Figure 1.
Nematode species contributing to NemPep3.
EST cluster consensuses (putative genes) from 37 nematode species were obtained from NEMBASE3. This set of species includes seven not previously analyzed [11]. The species are organized by their systematic grouping based on the SSU rRNA phylogeny [14]. Feeding strategy is indicated by the small icons. We use contig to describe the consensus sequence produced for each set of clustered ESTs. For each species, the numbers of peptides derived from the BLAST-similarity and ESTScan methods of prot4EST [39] are given: only polypeptides generated by these two high-quality components contributed to NemPep3. The complete proteomes of C. elegans and C. briggsae were obtained from WormBase.
Figure 2.
Protein family discovery in the phylum Nematoda.

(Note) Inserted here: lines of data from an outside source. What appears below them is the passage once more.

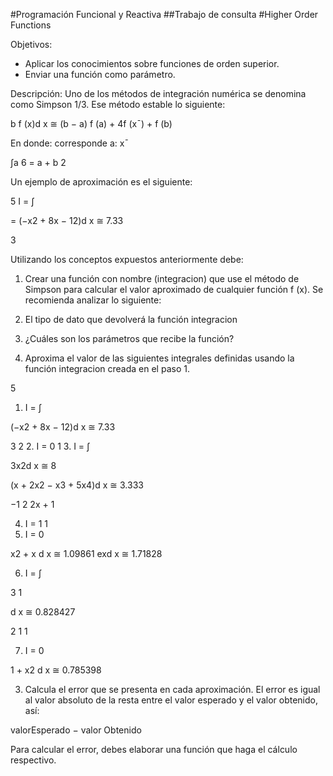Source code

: #Programación Funcional y Reactiva
##Trabajo de consulta
#Higher Order Functions

Objetivos:
-	Aplicar los conocimientos sobre funciones de orden superior.
-	Enviar una función como parámetro.


Descripción:
Uno de los métodos de integración numérica se denomina como Simpson 1/3. Ese método estable lo siguiente:

b  f (x)d x  ≅ (b − a) f (a) + 4f (x¯) + f (b)
 

En donde: corresponde a: x¯
 
∫a	6
= a + b
2
 
Un ejemplo de aproximación es el siguiente:
 
5
I = ∫
 
= (−x2 + 8x − 12)d x ≅ 7.33
 
3

Utilizando los conceptos expuestos anteriormente debe:

1.	Crear una función con nombre (integracion) que use el método de Simpson para calcular el valor aproximado de cualquier función f (x). Se recomienda analizar lo siguiente:
1.	El tipo de dato que devolverá la función integracion
2.	¿Cuáles son los parámetros que recibe la función?

2.	Aproxima el valor de las siguientes integrales definidas usando la función
integracion creada en el paso 1.
 
5
1. I = ∫
 
(−x2 + 8x − 12)d x ≅ 7.33
 
3
2
2.	I =
0
1
3. I = ∫
 

3x2d x ≅ 8

(x + 2x2 − x3 + 5x4)d x ≅ 3.333
 
−1
2 2x + 1
 
4.	I =
1
1
5.	I =
0
 
x2 + x d x ≅ 1.09861
exd x ≅ 1.71828
 
6.  I = ∫
 
3	1	
 
d x ≅ 0.828427
 
2
1	1	
 
7. I =
0
 
1 + x2 d x ≅ 0.785398
 

3.	Calcula el error que se presenta en cada aproximación. El error es igual al valor absoluto de la resta entre el valor esperado y el valor obtenido, así:

valorEsperado − valor Obtenido

Para calcular el error, debes elaborar una función que haga el cálculo respectivo.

Nematode protein families (NemFam3) were generated using Markov flow clustering [50] with a range of Inflation parameters. The bars show the extreme number of protein families considering different Inflation parameters. Here we analyse families defined with an Inflation parameter of 3.0. A collector's curve was derived as described in Materials and Methods. Yellow circles indicate the cumulative counts of proteins (x-axis) and unique families (y-axis) as each species was added. The upper black line follows the cumulative number of protein families identified as each new species was included. For example, the 4,368 protein sequences from A. caninum included 1,200 NemFam3 families not present in the Caenorhabditis proteomes. The middle black line tracks the cumulative number of NemFam3 protein family models that identify representatives in non-nematodes, and the bottom line shows the number of NemFam3 protein family models that were present in C. elegans and in species from other (non-nematode) phyla. Region A protein families were restricted to nematodes (given current databases), while region B families have been lost in C. elegans or gained in specific nematode lineages (loss/gain candidates) and are shared with non-nematode taxa. Region C protein families are shared between C. elegans, other nematodes and non-nematode species.
Figure 3.
Nematode-restricted protein families.
(A) Distribution of protein family size can be described by a power law, with a large number of small families and the number of families decreasing as their size increases. Removing C. elegans-containing families reduced the total number of families, but the power law distribution persisted. (B) Many protein families had restricted taxonomic distribution within Nematoda. For all protein families with at least five non-C. elegans members, the systematic affinities of the contributing species were compared. Proteins families were identified that were restricted to each of the taxonomic families represented in the analysis, and to higher-level taxonomic groups (e.g. the Spirurina which includes Ascaridomorpha and Spiruromorpha). For example, 243 protein families were restricted to the Tylenchomorpha One species from a taxonomic family needed to be represented in the protein family for inclusion in the figure.
Figure 4.
Methionine metabolism in nematodes.
Cytosine-5′-methyltransferase (EC 2.1.1.37) is not present in C. elegans but has been detected in four phylogenetically divergent nematode species, suggesting that it may be widespread throughout the phylum and lost in the Caenorhabditis lineage. Enzymes found in C. elegans are green, those present in other nematodes but absent in C. elegans are red. Three further enzymes were identified as possible candidates for gene loss in C. elegans. Betaine-homocysteine S-methyltransferase (EC 2.1.1.5), homocysteine S-methyltransferase (EC 2.1.1.10) and 5-methyltetrahydropteroyltriglutamate–homocysteine methyltransferase (EC2.1.1.14) were found in one, seven and four nematode species, respectively, but not in C. elegans. The latter two enzymes have not previously been reported in metazoans and their identification in plant-parasitic nematodes may be a result of horizontal gene transfer.
Table 1.
Plant-like enzymes identified in nematode proteomes.
Figure 5.
Signal peptides in nematode proteomes in NemPep3.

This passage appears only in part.